In Kenya, we have been struck by the entrepreneurial spirit of the people, where the success of Safaricom’s M-Pesa is a prime example of the far-reaching impact that successful fintech businesses can have.
We have learnt hard lessons in Zimbabwe, where irrational and destructive legislation has persisted for longer than was imaginable. Reported business profits, under the previous US dollar monetary regime, were very different to what was actually happening on the ground, and we have had to adjust valuations accordingly.
In Egypt we have seen the country pivot from the Arab spring in 2011 to a military coup in 2013 – yet have found businesses able to withstand the tremendous political turmoil and thrive, for example, Eastern Tobacco.
2. There is intense local and international competition
One common misperception is that African markets are virgin territory for many South African businesses. However, there are well-established competitors in these markets and South African businesses need to establish their competitive edge and be prepared to fight it out.
One example is SAB’s successful market entry into Nigeria’s beer market, but it has come at a cost of reduced profitability for the whole sector. As shown in Graphs 1 and 2, SAB has been incredibly successful in gaining market share in Nigeria’s beer market, but the profit pool has shrunk due to increased price competition. SAB has established a competitive position in Nigeria, but this investment hasn’t yet delivered profitable returns for shareholders.
3. Value the differences in business quality across countries appropriately
Some industries, like banks, are conceptually the same irrespective of their geography. At its most basic level, a bank takes in deposits from clients and lends those funds to other customers seeking credit, charging interest and fees in the process. South Africa has a much more sophisticated and diverse banking system than Nigeria, for example. Comparing FirstRand from South Africa with Guaranty Trust (GT) Bank in Nigeria is instructive. Both are high-quality businesses and leaders in their respective markets, involved in the same fundamental activity of taking deposits and making loans. The regulatory environment, market maturity, the role of government and competition differ markedly though. Despite a return on equity (ROE) higher at GT than FirstRand, the valuation metrics of GT deserve a deep discount to that of FirstRand.

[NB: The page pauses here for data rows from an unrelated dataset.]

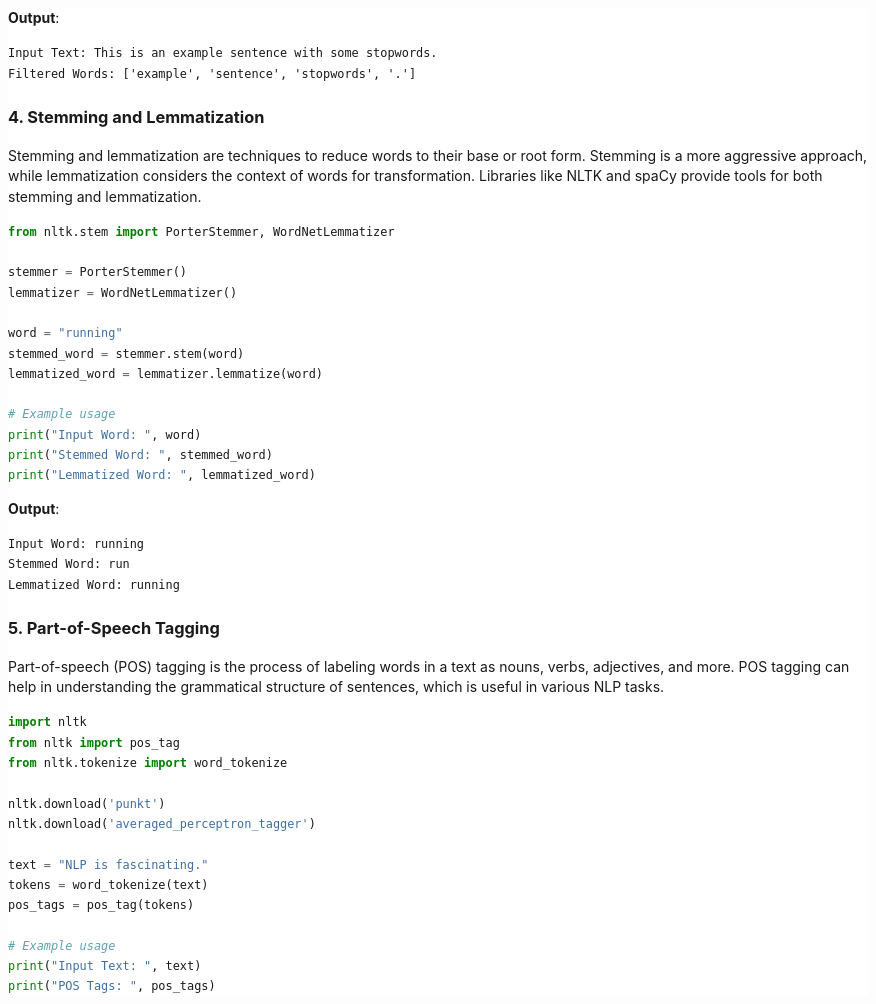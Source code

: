 **Output**:
```
Input Text: This is an example sentence with some stopwords.
Filtered Words: ['example', 'sentence', 'stopwords', '.']
```

### 4. Stemming and Lemmatization

Stemming and lemmatization are techniques to reduce words to their base or root form. Stemming is a more aggressive approach, while lemmatization considers the context of words for transformation. Libraries like NLTK and spaCy provide tools for both stemming and lemmatization.

```python
from nltk.stem import PorterStemmer, WordNetLemmatizer

stemmer = PorterStemmer()
lemmatizer = WordNetLemmatizer()

word = "running"
stemmed_word = stemmer.stem(word)
lemmatized_word = lemmatizer.lemmatize(word)

# Example usage
print("Input Word: ", word)
print("Stemmed Word: ", stemmed_word)
print("Lemmatized Word: ", lemmatized_word)
```

**Output**:
```
Input Word: running
Stemmed Word: run
Lemmatized Word: running
```


### 5. Part-of-Speech Tagging

Part-of-speech (POS) tagging is the process of labeling words in a text as nouns, verbs, adjectives, and more. POS tagging can help in understanding the grammatical structure of sentences, which is useful in various NLP tasks.


```python
import nltk
from nltk import pos_tag
from nltk.tokenize import word_tokenize

nltk.download('punkt')
nltk.download('averaged_perceptron_tagger')

text = "NLP is fascinating."
tokens = word_tokenize(text)
pos_tags = pos_tag(tokens)

# Example usage
print("Input Text: ", text)
print("POS Tags: ", pos_tags)
```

Lessons learnt applied to our South African portfolios: MTN case study
Our investment in MTN provides a useful case study. MTN was one of the largest holdings in Allan Gray funds up to 2011/12. The business enjoyed tremendous success and was growing fast on most metrics. Its success in Nigeria, in particular, stood out. By the 2014 financial year, Nigeria accounted for over a quarter of subscribers, more than a third of revenue, half of earnings before interest, tax, depreciation and amortisation (EBITDA) and almost 60% of operating free cash flows for the MTN group.

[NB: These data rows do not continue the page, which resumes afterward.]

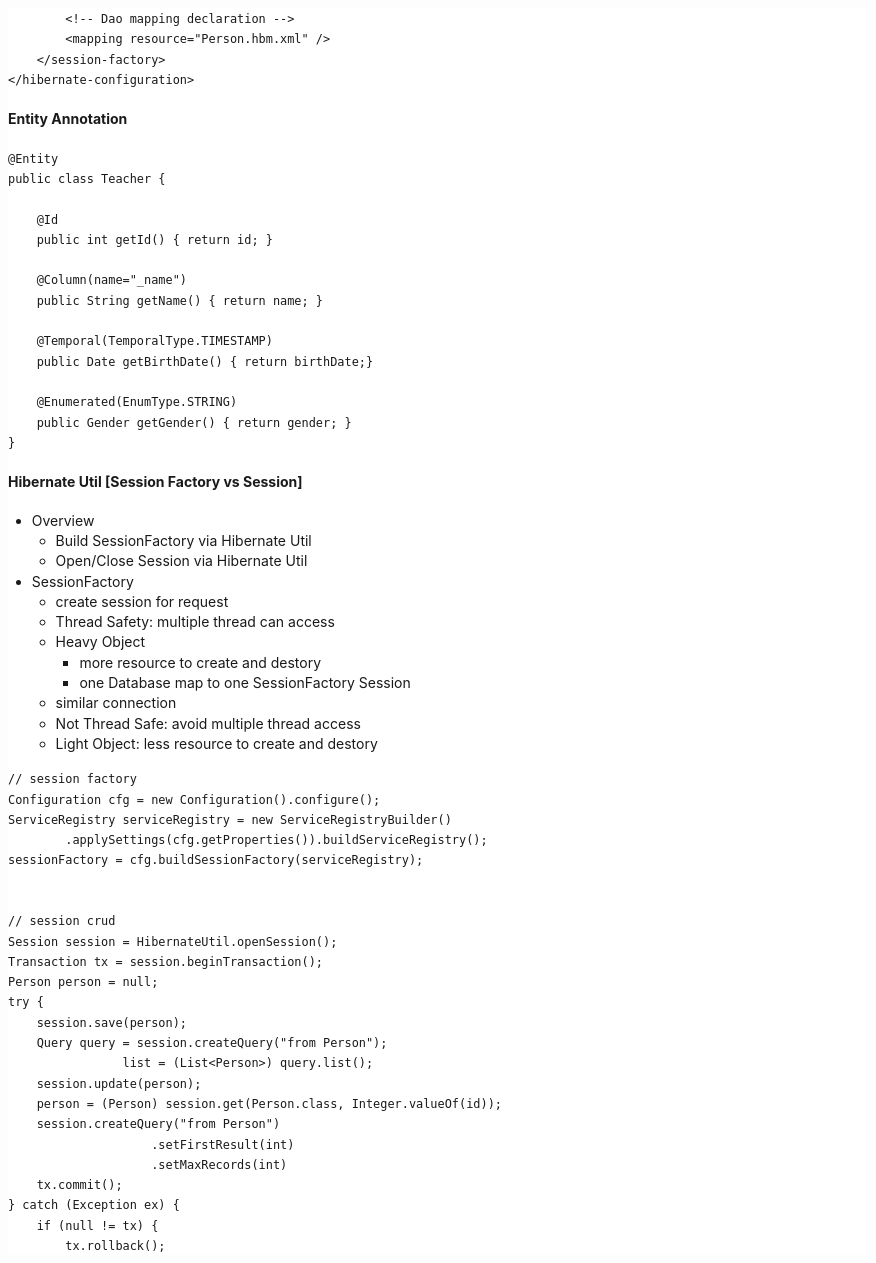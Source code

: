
 ```
        <!-- Dao mapping declaration -->
        <mapping resource="Person.hbm.xml" />
    </session-factory>
</hibernate-configuration>
```
#### Entity Annotation
```
@Entity
public class Teacher {
	
    @Id
	public int getId() { return id; }

    @Column(name="_name")
    public String getName() { return name; }

    @Temporal(TemporalType.TIMESTAMP)
    public Date getBirthDate() { return birthDate;}
    
    @Enumerated(EnumType.STRING)
	public Gender getGender() { return gender; }
}
```
#### Hibernate Util [Session Factory vs Session] 
- Overview
	+ Build SessionFactory via Hibernate Util
	+ Open/Close Session via Hibernate Util
- SessionFactory
	+ create session for request
	+ Thread Safety:	multiple thread can access
	+ Heavy Object
		+ more resource to create and destory
		+ one Database map to one SessionFactory
Session
	+ similar connection
	+ Not Thread Safe:	avoid multiple thread access
	+ Light Object:	less resource to create and destory
		
```
// session factory
Configuration cfg = new Configuration().configure();
ServiceRegistry serviceRegistry = new ServiceRegistryBuilder()
		.applySettings(cfg.getProperties()).buildServiceRegistry();
sessionFactory = cfg.buildSessionFactory(serviceRegistry);


// session crud
Session session = HibernateUtil.openSession();
Transaction tx = session.beginTransaction();
Person person = null;
try {
	session.save(person);
	Query query = session.createQuery("from Person");
				list = (List<Person>) query.list();	
	session.update(person);
	person = (Person) session.get(Person.class, Integer.valueOf(id));
	session.createQuery("from Person")
					.setFirstResult(int)
					.setMaxRecords(int)
	tx.commit();
} catch (Exception ex) {
	if (null != tx) {
		tx.rollback();
```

One of the things that concerned us greatly was the currency peg in Nigeria, which was fixed relative to the US dollar. The benefit MTN enjoyed over this time from a weaker rand against the US dollar (and by implication the naira in Nigeria) was not well understood by market participants, in our opinion; nor was the vulnerability of Nigeria’s ability to maintain the currency peg. We reduced our position as we didn’t believe it was sustainable. Ultimately, the naira depreciated from NGN160/US$ to NGN360/US$ between 2015 and 2017. MTN has underperformed the FTSE/JSE All Share Index (ALSI) materially since 2014.
Lessons applicable more broadly
We are applying the lessons learnt in Frontier Africa markets to our local investments. We have learnt that patience does pay off. Establishing the right price to take a position and having the stomach to wait for the right price to sell at, helps clients make money over the long term. The human element and importance of trusted relationships are essential in new markets and new investment types. Understanding businesses and the operating environment well, spending time with management, as well as their competitors, getting to know the nuances, trading and liquidity conditions: these are all key to successful investing.